Assignment:
Using the data below, count the lines where "Crisis" appears, and answer with the number alone.

Content starts

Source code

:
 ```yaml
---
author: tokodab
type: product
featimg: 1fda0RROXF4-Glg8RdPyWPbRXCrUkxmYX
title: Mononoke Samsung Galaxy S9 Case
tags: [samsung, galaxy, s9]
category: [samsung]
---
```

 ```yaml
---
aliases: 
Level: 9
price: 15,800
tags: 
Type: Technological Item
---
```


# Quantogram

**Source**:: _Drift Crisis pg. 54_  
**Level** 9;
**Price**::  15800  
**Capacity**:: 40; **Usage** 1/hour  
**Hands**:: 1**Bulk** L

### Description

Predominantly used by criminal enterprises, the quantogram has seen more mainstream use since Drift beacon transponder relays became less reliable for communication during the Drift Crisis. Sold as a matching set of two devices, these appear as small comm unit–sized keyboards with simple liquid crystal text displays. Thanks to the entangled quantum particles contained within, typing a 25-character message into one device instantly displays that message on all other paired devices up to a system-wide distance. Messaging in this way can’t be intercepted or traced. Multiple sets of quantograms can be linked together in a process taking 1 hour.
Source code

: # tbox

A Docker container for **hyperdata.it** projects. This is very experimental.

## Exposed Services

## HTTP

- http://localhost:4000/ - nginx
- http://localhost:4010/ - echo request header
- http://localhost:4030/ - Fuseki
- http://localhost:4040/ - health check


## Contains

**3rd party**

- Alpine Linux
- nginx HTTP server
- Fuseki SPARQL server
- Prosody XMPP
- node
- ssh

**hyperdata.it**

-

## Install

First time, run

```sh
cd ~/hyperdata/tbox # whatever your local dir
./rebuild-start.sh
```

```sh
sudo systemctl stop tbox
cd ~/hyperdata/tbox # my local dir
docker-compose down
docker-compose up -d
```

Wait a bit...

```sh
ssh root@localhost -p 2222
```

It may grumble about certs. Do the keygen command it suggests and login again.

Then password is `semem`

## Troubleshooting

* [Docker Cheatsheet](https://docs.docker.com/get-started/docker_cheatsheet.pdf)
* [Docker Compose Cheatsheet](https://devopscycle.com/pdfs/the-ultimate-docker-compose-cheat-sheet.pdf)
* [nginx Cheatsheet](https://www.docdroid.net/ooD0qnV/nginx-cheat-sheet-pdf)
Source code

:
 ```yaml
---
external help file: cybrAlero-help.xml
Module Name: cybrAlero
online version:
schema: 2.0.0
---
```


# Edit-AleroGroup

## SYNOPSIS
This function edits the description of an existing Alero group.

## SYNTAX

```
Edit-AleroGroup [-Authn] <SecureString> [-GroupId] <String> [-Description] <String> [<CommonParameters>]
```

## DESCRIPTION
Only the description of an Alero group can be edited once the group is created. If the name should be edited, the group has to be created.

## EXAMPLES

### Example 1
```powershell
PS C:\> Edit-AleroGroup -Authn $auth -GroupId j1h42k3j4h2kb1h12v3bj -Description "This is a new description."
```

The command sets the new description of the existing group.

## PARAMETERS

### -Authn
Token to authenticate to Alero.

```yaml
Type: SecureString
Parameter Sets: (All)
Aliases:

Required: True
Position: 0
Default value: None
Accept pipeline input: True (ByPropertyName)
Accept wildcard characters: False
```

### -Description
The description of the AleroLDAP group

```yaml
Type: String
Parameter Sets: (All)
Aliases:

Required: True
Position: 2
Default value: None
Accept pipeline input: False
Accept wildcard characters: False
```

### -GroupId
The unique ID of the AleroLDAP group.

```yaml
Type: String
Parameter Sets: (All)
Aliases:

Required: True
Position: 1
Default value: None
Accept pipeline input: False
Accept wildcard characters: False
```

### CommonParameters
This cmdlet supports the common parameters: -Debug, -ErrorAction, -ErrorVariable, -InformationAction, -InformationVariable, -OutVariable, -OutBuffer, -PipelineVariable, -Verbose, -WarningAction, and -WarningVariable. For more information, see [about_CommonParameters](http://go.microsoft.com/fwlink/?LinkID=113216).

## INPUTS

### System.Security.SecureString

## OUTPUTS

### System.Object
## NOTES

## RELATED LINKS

Content ends

Answer for this exercise:
2